Almost the only thing we know about him as a man, apart from what can be gleaned from his scientific writings and genealogy, is his extraordinary love for his horses. Even in an age when horses were a regular part of everyday life, he had a reputation as an unusually skilled horseman. I have given him, therefore, a trait of all the true horsemen and -women I have known: he seeks out a favorite horse when troubled and finds that his mind and heart settle to clarity while riding.
The landscape he rides through has almost entirely disappeared. Nineteenth-century Bostonians quite literally moved mountains: Beacon Hill, in Boylston's day mostly covered by fields and woods, has been significantly lowered; the other two peaks of the Tri-mountain or Tremount (from which Tremont Street takes its name) have been leveled, their earth sunk into the tidal basin of the Charles River to create the area now called the Back Bay. Present-day Washington Street follows the line of the old road south out of town (it was then called Orange Street), across the Neck, and into Roxbury.
Boylston agonized over the safety of his children, acutely aware that he would likely bring the infection home from the sickrooms in which he was spending so much time. The fact that none of the boys fell ill until he deliberately infected them, however, strongly suggests that he was scrupulously clean and possibly observed some kind of quarantine himself. Though no one understood how or why, it was well known that infected people and clothing (including wigs) could spread smallpox. I have therefore made him particular about washing up and changing his clothes on coming home.
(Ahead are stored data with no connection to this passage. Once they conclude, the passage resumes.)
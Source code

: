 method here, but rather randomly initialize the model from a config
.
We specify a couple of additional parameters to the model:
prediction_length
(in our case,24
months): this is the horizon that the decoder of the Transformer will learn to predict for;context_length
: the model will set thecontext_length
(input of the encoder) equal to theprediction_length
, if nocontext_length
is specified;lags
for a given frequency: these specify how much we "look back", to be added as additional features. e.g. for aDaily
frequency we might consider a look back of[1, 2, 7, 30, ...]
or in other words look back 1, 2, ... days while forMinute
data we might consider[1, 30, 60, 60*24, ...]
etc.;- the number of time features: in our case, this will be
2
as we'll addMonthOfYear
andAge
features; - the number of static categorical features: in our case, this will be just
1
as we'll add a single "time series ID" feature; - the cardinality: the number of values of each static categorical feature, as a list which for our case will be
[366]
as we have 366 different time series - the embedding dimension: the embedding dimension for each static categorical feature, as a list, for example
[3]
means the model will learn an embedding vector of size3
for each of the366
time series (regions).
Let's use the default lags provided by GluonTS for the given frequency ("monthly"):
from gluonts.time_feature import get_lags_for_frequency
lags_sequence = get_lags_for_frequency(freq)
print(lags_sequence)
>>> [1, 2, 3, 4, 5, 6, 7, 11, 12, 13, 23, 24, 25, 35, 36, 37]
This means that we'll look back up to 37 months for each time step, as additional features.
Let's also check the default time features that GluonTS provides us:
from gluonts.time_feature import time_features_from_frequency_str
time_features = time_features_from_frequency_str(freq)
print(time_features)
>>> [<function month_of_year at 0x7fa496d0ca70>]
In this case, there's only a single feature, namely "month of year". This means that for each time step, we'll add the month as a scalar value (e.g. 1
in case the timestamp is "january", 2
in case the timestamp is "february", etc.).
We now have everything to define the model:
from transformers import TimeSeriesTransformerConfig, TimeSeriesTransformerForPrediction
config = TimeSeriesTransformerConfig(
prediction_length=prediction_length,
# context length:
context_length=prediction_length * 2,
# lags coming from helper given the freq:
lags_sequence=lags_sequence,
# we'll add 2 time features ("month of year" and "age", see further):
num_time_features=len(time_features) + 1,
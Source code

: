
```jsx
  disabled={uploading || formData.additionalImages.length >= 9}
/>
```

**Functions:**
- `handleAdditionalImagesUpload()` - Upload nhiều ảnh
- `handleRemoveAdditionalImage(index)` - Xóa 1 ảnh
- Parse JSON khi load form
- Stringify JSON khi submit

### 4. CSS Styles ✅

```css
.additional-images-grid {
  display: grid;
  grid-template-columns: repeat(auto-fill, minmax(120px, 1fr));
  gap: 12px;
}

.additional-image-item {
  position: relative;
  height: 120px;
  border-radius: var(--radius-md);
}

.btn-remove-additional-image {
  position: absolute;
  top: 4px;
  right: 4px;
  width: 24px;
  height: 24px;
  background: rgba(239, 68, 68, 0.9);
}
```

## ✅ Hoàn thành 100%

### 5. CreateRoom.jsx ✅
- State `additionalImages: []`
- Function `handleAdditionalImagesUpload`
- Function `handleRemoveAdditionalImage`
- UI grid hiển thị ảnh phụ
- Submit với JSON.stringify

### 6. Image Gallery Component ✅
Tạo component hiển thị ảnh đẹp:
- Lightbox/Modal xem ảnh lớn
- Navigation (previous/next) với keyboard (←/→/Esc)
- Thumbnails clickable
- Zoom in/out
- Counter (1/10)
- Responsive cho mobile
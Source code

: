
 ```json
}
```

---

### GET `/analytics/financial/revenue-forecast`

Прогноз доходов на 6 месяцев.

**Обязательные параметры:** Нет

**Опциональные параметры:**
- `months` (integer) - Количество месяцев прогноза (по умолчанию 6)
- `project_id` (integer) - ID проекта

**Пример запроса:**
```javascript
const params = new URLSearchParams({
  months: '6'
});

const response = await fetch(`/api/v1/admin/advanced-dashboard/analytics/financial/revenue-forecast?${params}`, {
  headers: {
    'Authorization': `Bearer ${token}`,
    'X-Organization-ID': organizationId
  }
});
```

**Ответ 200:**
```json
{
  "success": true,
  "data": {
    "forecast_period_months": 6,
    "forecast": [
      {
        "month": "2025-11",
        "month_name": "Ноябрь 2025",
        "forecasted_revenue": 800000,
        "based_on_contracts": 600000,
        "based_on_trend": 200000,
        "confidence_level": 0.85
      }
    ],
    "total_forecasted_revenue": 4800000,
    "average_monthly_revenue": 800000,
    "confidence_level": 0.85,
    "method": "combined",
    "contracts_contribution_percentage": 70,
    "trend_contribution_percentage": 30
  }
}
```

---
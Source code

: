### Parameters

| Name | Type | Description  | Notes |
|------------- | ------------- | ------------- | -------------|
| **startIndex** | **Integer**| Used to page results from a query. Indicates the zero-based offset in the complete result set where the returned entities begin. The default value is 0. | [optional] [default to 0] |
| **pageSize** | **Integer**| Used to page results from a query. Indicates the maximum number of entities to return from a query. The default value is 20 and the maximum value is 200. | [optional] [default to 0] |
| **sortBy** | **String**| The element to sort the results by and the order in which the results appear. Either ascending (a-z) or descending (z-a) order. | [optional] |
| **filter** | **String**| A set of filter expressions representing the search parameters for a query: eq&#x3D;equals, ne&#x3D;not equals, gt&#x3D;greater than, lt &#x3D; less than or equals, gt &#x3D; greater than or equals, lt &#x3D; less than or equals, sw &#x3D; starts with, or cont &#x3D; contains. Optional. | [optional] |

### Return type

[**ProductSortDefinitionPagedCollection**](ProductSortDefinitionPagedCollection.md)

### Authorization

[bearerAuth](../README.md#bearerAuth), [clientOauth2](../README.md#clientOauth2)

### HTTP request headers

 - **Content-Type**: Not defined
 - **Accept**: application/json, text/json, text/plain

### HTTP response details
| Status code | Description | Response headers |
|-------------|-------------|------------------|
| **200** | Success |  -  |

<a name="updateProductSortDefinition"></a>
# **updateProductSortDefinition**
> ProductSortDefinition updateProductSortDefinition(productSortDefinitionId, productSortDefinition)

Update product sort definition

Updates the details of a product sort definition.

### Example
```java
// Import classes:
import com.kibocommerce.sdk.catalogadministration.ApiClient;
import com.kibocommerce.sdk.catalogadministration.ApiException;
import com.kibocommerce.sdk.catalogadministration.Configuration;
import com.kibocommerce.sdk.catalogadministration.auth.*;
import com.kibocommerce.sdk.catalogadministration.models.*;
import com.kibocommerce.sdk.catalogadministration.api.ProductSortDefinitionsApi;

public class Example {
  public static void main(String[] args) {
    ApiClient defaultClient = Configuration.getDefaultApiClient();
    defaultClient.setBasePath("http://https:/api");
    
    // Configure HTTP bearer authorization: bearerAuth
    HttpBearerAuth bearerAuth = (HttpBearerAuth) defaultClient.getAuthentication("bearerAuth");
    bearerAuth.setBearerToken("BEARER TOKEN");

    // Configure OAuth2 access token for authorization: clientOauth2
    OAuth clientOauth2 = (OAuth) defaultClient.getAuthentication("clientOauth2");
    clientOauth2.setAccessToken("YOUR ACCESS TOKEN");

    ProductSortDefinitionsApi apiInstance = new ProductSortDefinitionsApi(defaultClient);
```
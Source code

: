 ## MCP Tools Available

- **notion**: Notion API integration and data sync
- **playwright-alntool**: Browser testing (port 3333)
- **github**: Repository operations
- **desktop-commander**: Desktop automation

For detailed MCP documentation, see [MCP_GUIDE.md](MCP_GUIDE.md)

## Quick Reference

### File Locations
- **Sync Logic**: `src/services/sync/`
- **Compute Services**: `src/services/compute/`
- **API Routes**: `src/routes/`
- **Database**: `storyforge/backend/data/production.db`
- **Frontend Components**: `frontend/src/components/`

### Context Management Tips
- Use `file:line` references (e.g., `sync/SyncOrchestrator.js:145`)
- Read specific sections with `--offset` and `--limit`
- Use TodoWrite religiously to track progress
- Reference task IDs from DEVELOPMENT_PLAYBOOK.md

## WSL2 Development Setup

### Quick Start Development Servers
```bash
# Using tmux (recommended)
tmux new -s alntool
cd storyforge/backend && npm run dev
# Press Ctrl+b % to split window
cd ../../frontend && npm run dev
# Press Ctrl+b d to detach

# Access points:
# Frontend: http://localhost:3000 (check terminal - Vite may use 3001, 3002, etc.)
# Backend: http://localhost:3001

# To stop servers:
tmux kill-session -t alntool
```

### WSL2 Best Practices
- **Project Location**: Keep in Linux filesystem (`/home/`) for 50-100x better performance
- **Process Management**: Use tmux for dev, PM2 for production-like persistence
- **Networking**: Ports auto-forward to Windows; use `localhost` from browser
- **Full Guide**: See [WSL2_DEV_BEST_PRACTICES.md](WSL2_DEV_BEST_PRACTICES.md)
Mather's letter to Boylston survived long enough to be printed in 1789; I've quoted it in full, altering only some punctuation for readability, and adding the word
Guramantees
. (The letter's editor notes an “illegible” word at the point where similar sentences in both the treatise written two days before and the letter to Dr. Woodward in 1716 have “Guramantees” or “Garamantese”âan obscure enough word to merit confusion, over and above messy or cramped writing in what was then already an old sheet of paper.) This letter reads like a form letter, and intimates an enclosure. Dated June 24, 1721, the day after Mather noted in his diary that he was composing a letter to the town's physicians, in turn the day after he noted writing his treatise upon smallpox, I have assumed that these are all related. This date is far more consistent than the first letter's (June 6) with Boylston's claim that he began the experiment “after short consideration.”